Guidance: Plain-language checklist and recommendations before installing or running: - Do not run the scripts blindly. This package expects you to run Node.js scripts and Python scripts locally — ensure you have Node and Python installed and run them in a safe environment. - Remove or replace any cookie/session values that are pre-filled in config/fallback-sources.json. Treat the included cookie-like strings as potentially sensitive or stale — do not reuse them. Prefer to leave cookie fields empty and fill them yourself from a browser you control. - If you only need unauthenticated/fallback data, configure the skill to use fallback-only mode (or run only the fallback snippet) so you avoid storing session cookies altogether. - The browser console snippet (browser-research.js) collects document.cookie and other environment details. Only paste/run that code in a browser you trust and where you are comfortable exposing those values locally. Never paste it into a remote console provided by an untrusted party. - Inspect the code locally before use. The code currently performs only direct requests to zhihu.com and configured fallback URLs (e.g., GitHub raw). If you see any network calls to unknown endpoints (especially remote servers not documented in SKILL.md), stop and investigate. - Prefer running in an isolated environment (VM or throwaway container) if you plan to provide cookies from a logged-in account. That limits risk if something unexpected is present. - Ask the publisher or maintainer to: (1) declare required runtimes (Node, Python) and any other prerequisites in metadata, (2) remove any embedded session tokens from the repo, and (3) confirm whether any of the provided cookie strings are placeholders. If you want, I can extract the precise lines that read or print cookies and network URLs (so you can audit them), or produce a safer minimal command sequence that uses only the fallback source.

Review Dimensions

Purpose & Capability: concernThe skill's stated purpose (fetch Zhihu hot lists with three-level auth) aligns with the scripts provided (Node.js snippets for fetching and Python for DB operations). However the package metadata declares no required binaries or env vars, yet runtime instructions and code clearly require Node.js and Python 3. That mismatch (failing to declare required runtimes) is an incoherence that could mislead users. Otherwise the requested files and configuration (cookies, fallback sources) are consistent with the scraping purpose.
Instruction Scope: noteSKILL.md instructs users how to login, copy cookies into config, run Node/Python scripts, and optionally run a browser console snippet. The browser-research.js intentionally collects document.cookie plus userAgent, timezone, platform and some window keys — data that is sensitive (session cookies). Collecting these in the browser console is relevant to anti-crawl research, but it also gathers session tokens and environment details which are sensitive and could be exfiltrated if modified. The instructions do not direct data to unknown external endpoints beyond Zhihu and configured fallback URLs (e.g., GitHub raw).

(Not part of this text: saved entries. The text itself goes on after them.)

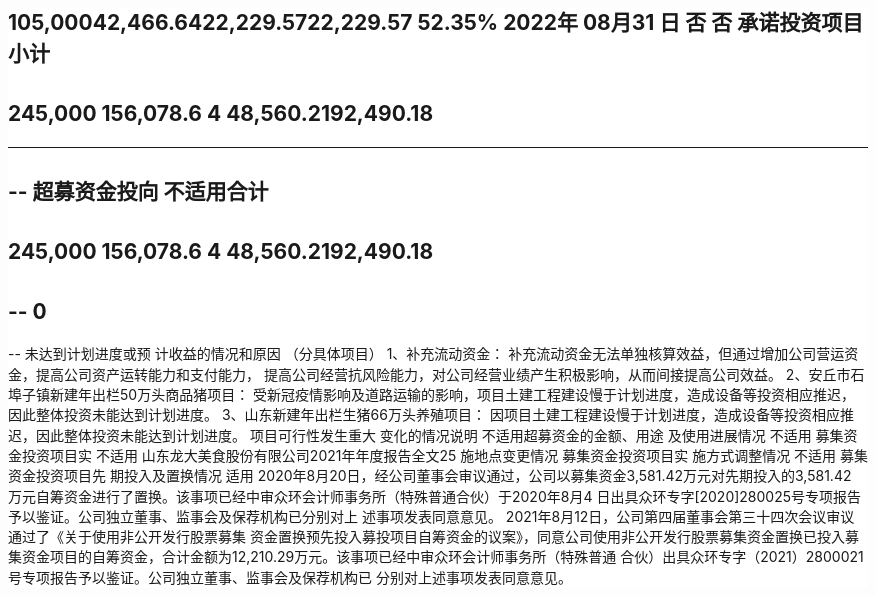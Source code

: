 105,00042,466.6422,229.5722,229.57
52.35%
2022年
08月31
日
否
否
承诺投资项目小计
--
245,000
156,078.6
4
48,560.2192,490.18
--
----
--
超募资金投向
不适用合计
--
245,000
156,078.6
4
48,560.2192,490.18
--
--
0
--
--
未达到计划进度或预
计收益的情况和原因
（分具体项目）
1、补充流动资金：
补充流动资金无法单独核算效益，但通过增加公司营运资金，提高公司资产运转能力和支付能力，
提高公司经营抗风险能力，对公司经营业绩产生积极影响，从而间接提高公司效益。
2、安丘市石埠子镇新建年出栏50万头商品猪项目：
受新冠疫情影响及道路运输的影响，项目土建工程建设慢于计划进度，造成设备等投资相应推迟，
因此整体投资未能达到计划进度。
3、山东新建年出栏生猪66万头养殖项目：
因项目土建工程建设慢于计划进度，造成设备等投资相应推迟，因此整体投资未能达到计划进度。
项目可行性发生重大
变化的情况说明
不适用超募资金的金额、用途
及使用进展情况
不适用
募集资金投资项目实
不适用
山东龙大美食股份有限公司2021年年度报告全文25
施地点变更情况
募集资金投资项目实
施方式调整情况
不适用
募集资金投资项目先
期投入及置换情况
适用
2020年8月20日，经公司董事会审议通过，公司以募集资金3,581.42万元对先期投入的3,581.42
万元自筹资金进行了置换。该事项已经中审众环会计师事务所（特殊普通合伙）于2020年8月4
日出具众环专字[2020]280025号专项报告予以鉴证。公司独立董事、监事会及保荐机构已分别对上
述事项发表同意意见。
2021年8月12日，公司第四届董事会第三十四次会议审议通过了《关于使用非公开发行股票募集
资金置换预先投入募投项目自筹资金的议案》，同意公司使用非公开发行股票募集资金置换已投入募
集资金项目的自筹资金，合计金额为12,210.29万元。该事项已经中审众环会计师事务所（特殊普通
合伙）出具众环专字（2021）2800021号专项报告予以鉴证。公司独立董事、监事会及保荐机构已
分别对上述事项发表同意意见。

Install Mechanism: okThere is no external installer or remote download; the skill is instruction+source-file based. That limits supply-chain risk from arbitrary downloads. The scripts will execute locally (Node and Python) and create files under the repo's data/ directory. No third-party install URLs or archives are used.
Credentials: concernThe skill expects users to supply Zhihu session cookies (file-based cookie fallback) which is proportionate to the stated goal of authenticated scraping. However the repository's config/fallback-sources.json already contains pre-filled cookie-like values (e.g., zhihu_session, _xsrf, d_c0). Embedding session tokens or real cookie values in a distributed repo is inappropriate and risky: those values could be reused by others or indicate the author accidentally committed secrets. The skill does not request unrelated credentials or environment variables, which is good, but the included cookie data is a red flag.
Persistence & Privilege: okThe skill does not request global 'always' installation and defaults allow model invocation (normal). It writes to its own data/zhihu.db and generated HTML files, which is expected for this functionality. It does not attempt to modify other skills or system-wide agent config.